This is the question many civil society organizations are asking themselves after the African Development Bank (AfDB) released a press release on Monday rejecting claims of financial support to a controversial pipeline project.
This clarification comes in response to a news article described by the bank as “inaccurate” indicating that the financial institution would plan to provide financial support to the East African Crude Oil Pipeline Project.

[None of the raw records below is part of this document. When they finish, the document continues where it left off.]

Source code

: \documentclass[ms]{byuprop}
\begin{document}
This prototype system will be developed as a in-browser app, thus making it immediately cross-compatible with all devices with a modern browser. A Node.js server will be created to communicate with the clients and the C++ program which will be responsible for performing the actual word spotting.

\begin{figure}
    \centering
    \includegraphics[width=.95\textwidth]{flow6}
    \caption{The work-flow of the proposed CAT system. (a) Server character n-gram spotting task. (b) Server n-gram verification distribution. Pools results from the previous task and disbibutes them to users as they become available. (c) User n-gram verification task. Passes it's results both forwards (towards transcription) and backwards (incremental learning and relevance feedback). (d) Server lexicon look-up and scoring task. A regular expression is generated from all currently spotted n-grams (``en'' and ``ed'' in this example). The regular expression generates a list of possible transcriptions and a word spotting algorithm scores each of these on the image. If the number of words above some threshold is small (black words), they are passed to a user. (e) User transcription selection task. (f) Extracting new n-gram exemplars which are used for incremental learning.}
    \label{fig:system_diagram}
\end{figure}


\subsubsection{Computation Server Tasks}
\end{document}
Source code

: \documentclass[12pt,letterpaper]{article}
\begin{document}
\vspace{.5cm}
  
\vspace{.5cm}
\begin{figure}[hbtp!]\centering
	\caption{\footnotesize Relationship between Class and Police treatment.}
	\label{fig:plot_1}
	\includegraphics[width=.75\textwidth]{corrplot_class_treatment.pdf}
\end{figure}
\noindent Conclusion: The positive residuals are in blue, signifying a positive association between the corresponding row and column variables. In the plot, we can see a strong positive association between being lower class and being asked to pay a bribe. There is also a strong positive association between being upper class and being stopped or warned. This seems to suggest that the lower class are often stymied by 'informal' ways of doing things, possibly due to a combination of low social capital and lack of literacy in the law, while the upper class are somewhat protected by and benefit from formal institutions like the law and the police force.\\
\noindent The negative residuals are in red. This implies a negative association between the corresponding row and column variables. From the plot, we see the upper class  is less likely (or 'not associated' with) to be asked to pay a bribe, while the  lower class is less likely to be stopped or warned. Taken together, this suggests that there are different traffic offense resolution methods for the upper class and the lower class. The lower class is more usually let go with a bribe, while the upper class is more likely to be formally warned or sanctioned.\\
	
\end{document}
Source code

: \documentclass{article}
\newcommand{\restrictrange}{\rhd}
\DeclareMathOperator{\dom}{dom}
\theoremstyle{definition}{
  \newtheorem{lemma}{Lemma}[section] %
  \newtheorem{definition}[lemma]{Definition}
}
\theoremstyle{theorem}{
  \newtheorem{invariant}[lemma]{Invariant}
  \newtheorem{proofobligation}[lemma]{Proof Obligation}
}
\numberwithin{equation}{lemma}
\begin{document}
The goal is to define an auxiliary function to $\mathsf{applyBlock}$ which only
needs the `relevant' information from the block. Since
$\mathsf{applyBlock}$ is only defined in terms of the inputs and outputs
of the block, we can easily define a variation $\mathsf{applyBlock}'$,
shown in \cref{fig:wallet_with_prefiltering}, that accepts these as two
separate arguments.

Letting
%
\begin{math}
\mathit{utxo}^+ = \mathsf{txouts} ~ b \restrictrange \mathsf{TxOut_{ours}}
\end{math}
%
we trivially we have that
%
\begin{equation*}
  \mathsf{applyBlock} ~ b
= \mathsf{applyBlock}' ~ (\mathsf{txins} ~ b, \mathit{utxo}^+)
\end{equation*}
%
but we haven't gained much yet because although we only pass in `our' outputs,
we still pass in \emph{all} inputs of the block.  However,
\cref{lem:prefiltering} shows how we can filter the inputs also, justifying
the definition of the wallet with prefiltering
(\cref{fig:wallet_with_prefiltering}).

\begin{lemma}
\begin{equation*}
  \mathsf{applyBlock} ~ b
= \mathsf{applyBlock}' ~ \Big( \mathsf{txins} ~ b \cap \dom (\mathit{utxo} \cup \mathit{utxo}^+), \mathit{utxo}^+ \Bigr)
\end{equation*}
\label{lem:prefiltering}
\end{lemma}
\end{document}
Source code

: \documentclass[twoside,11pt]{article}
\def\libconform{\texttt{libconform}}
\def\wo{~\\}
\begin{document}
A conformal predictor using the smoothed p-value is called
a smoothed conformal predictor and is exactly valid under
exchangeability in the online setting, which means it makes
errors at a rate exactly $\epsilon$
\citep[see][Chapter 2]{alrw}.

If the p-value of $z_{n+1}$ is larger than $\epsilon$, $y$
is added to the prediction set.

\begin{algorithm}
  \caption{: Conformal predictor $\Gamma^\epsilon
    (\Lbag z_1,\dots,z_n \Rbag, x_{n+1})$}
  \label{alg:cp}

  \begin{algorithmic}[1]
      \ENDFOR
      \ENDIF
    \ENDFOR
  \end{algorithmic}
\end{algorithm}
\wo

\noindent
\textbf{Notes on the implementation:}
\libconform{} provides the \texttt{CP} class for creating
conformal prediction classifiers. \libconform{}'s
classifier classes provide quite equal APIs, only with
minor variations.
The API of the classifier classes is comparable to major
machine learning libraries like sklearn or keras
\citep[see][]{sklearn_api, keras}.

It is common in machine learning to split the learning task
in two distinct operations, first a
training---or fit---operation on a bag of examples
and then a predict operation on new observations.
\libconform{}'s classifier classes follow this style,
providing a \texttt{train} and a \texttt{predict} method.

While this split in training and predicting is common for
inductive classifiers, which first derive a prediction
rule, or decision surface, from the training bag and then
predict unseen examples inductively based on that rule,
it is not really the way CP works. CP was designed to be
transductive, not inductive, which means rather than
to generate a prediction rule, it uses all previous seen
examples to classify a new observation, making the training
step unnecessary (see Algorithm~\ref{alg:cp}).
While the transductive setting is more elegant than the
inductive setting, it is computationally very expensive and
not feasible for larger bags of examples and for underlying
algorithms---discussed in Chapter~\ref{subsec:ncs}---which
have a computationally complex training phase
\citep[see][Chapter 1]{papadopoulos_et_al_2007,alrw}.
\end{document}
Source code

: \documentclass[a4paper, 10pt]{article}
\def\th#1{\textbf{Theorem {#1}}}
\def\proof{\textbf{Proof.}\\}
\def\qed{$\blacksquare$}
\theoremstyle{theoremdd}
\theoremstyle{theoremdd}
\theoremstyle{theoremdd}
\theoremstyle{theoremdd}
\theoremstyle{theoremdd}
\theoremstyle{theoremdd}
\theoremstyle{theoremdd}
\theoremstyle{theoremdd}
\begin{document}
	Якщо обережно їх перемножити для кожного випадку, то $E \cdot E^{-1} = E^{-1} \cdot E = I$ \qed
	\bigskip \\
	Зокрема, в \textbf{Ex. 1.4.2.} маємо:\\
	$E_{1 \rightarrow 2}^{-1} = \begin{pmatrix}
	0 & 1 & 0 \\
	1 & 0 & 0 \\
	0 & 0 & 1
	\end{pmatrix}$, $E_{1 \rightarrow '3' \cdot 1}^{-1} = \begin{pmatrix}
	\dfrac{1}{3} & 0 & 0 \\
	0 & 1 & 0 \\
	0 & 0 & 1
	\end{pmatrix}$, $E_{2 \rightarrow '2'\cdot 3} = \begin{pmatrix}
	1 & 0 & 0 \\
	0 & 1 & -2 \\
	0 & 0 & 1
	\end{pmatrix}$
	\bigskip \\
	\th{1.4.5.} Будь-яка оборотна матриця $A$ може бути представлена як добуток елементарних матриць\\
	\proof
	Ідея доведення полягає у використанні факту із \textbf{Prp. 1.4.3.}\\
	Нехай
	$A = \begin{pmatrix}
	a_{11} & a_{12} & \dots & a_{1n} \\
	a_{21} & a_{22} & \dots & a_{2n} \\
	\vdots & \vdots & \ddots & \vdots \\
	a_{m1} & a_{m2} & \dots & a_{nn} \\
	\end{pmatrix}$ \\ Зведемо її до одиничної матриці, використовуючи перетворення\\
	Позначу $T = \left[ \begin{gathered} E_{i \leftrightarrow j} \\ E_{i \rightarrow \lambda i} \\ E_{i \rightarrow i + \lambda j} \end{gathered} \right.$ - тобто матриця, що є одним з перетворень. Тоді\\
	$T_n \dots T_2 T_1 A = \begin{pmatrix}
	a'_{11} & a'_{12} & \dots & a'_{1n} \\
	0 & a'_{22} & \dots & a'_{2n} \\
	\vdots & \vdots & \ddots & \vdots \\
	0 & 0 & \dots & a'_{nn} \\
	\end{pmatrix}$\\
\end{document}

The project whose total cost is estimated at more than 10 billion dollars consists of the construction of a giant oil pipeline of 1.445 km long aiming at transporting the discovered oil in the heart of the protected natural park of Murchison Falls in Uganda, thus impacting large territories in both Uganda and Tanzania, as well as the livelihoods of hundreds of thousands of people living along the proposed pipeline route. Two companies, one Chinese (China National Offshore Oil Corporation Ltd and the other French Total SA are involved in the oil extraction while Standard Bank and Sumitomo Mitsui Banking Corporation are the hitherto known financiers of the project.
Confronted with the multiple threats posed by the project, local communities have come together to organise resistance. Community and media mobilisations, open letters and an online petition, all tactics are being used to oppose a project which, once carried out, would cause the expropriation of tens of thousands of people, the destruction of rich biodiversity and water resources and severe impacts in terms of GHG emissions (with an estimated production of 200,000 barrels/day)
The AfDB said it ‘has not provided financing to any Private Sector Company for upstream oil or gas pipeline projects in East Africa’ and hasn’t made any commitment in that regard. However, the bank did not say that it would end funding for any oil and gas project. AfDB statement confirmed that the bank is “firmly committed to promoting renewable energy”. In September 2019, the President of the African Development Bank said that coal has no place in Africa and that the future is in renewables.
Struggles against similar oil and gas projects continue elsewhere on the continent. To stay below 1.5 ° C of global warming, more than 80% of the already known fossil reserves must remain in the ground. That will involve the stopping of new coal, gas or oil projects.